**Your objective:**
The data below should be copied out exactly, with its pictures omitted.

**Supplied records:**
------------------------------------------------

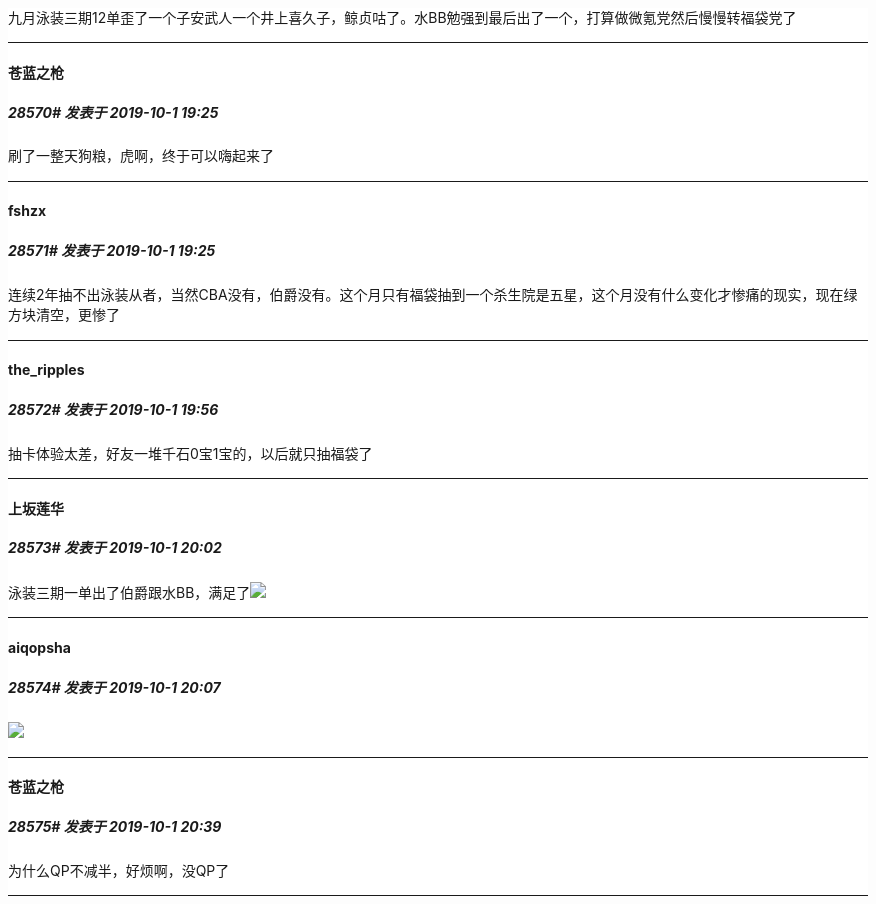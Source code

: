
九月泳装三期12单歪了一个子安武人一个井上喜久子，鲸贞咕了。水BB勉强到最后出了一个，打算做微氪党然后慢慢转福袋党了


*****

####  苍蓝之枪  
##### 28570#       发表于 2019-10-1 19:25


刷了一整天狗粮，虎啊，终于可以嗨起来了


*****

####  fshzx  
##### 28571#       发表于 2019-10-1 19:25


连续2年抽不出泳装从者，当然CBA没有，伯爵没有。这个月只有福袋抽到一个杀生院是五星，这个月没有什么变化才惨痛的现实，现在绿方块清空，更惨了


*****

####  the_ripples  
##### 28572#       发表于 2019-10-1 19:56


抽卡体验太差，好友一堆千石0宝1宝的，以后就只抽福袋了


*****

####  上坂莲华  
##### 28573#       发表于 2019-10-1 20:02


泳装三期一单出了伯爵跟水BB，满足了<img src="https://static.saraba1st.com/image/smiley/face2017/066.png" referrerpolicy="no-referrer">


*****

####  aiqopsha  
##### 28574#       发表于 2019-10-1 20:07


<img src="https://static.saraba1st.com/image/smiley/face2017/013.png" referrerpolicy="no-referrer">


*****

####  苍蓝之枪  
##### 28575#       发表于 2019-10-1 20:39


为什么QP不减半，好烦啊，没QP了


*****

------------------------------------------------

**Result of the task:**
Source code

:
九月泳装三期12单歪了一个子安武人一个井上喜久子，鲸贞咕了。水BB勉强到最后出了一个，打算做微氪党然后慢慢转福袋党了


*****

####  苍蓝之枪  
##### 28570#       发表于 2019-10-1 19:25


刷了一整天狗粮，虎啊，终于可以嗨起来了


*****

####  fshzx  
##### 28571#       发表于 2019-10-1 19:25


连续2年抽不出泳装从者，当然CBA没有，伯爵没有。这个月只有福袋抽到一个杀生院是五星，这个月没有什么变化才惨痛的现实，现在绿方块清空，更惨了


*****

####  the_ripples  
##### 28572#       发表于 2019-10-1 19:56


抽卡体验太差，好友一堆千石0宝1宝的，以后就只抽福袋了


*****

####  上坂莲华  
##### 28573#       发表于 2019-10-1 20:02


泳装三期一单出了伯爵跟水BB，满足了<img src="https://static.saraba1st.com/image/smiley/face2017/066.png" referrerpolicy="no-referrer">


*****

####  aiqopsha  
##### 28574#       发表于 2019-10-1 20:07


<img src="https://static.saraba1st.com/image/smiley/face2017/013.png" referrerpolicy="no-referrer">


*****

####  苍蓝之枪  
##### 28575#       发表于 2019-10-1 20:39


为什么QP不减半，好烦啊，没QP了


*****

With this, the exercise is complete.